[Dataset entries]
::::::::::

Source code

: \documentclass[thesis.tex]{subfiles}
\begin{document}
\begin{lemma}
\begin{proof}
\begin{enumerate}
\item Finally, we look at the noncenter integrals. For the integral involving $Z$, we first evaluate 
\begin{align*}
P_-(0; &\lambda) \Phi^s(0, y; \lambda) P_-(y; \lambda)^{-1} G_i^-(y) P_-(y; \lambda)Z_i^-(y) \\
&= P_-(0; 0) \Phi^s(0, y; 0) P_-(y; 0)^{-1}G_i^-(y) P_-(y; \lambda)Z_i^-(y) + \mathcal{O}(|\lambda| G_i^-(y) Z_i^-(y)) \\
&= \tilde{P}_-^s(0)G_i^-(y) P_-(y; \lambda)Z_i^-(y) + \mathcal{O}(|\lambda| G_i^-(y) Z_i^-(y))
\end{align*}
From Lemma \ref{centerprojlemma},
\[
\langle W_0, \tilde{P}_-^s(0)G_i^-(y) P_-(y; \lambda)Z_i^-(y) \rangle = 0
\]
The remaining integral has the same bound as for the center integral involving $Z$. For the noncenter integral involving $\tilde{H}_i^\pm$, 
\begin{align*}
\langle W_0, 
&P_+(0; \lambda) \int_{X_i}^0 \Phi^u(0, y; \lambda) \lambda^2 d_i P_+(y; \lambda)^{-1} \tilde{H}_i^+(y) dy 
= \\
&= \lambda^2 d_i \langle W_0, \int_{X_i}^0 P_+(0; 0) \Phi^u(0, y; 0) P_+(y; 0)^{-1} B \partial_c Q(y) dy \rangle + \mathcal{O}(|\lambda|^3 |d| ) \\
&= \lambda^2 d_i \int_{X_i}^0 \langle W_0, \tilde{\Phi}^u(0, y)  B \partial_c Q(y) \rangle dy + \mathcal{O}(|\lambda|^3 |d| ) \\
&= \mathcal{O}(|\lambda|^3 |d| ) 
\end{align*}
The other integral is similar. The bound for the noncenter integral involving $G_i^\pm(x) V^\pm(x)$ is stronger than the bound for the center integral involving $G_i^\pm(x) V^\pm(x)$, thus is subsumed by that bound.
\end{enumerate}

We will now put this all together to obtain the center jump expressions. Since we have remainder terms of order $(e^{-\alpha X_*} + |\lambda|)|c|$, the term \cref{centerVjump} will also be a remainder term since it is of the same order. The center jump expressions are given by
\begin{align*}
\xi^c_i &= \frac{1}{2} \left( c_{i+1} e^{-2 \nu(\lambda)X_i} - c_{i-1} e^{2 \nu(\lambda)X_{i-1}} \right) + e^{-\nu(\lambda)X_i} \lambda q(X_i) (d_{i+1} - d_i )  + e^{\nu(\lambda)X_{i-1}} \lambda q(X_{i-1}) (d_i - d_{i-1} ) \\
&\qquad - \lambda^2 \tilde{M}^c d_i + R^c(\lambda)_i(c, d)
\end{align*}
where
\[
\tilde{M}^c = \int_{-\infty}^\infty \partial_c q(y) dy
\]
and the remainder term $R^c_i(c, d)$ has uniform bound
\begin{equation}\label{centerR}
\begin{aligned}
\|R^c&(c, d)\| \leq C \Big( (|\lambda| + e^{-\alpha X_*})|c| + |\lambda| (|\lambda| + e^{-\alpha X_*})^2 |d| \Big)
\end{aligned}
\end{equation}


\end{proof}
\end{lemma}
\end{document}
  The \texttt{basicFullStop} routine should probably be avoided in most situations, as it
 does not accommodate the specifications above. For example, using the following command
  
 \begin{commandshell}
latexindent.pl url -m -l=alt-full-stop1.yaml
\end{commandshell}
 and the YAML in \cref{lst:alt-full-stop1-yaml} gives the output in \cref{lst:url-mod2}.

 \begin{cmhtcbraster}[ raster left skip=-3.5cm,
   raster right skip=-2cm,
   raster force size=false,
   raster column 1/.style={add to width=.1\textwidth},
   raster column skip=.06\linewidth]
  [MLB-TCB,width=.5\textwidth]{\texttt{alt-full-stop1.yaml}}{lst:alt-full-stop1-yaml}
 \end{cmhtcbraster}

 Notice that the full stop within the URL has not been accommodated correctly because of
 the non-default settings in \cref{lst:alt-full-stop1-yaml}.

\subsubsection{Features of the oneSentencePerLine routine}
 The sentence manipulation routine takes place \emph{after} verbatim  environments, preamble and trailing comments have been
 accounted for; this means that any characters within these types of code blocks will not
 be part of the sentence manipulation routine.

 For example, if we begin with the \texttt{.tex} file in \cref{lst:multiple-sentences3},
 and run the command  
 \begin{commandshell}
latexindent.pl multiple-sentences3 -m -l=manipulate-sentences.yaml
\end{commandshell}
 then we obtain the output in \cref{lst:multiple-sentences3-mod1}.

::::::::::

Wherever a line in the entries holds "bound", copy that line.

The remaining integral has the same bound as for the center integral involving $Z$. For the noncenter integral involving $\tilde{H}_i^\pm$, 
The other integral is similar. The bound for the noncenter integral involving $G_i^\pm(x) V^\pm(x)$ is stronger than the bound for the center integral involving $G_i^\pm(x) V^\pm(x)$, thus is subsumed by that bound.
and the remainder term $R^c_i(c, d)$ has uniform bound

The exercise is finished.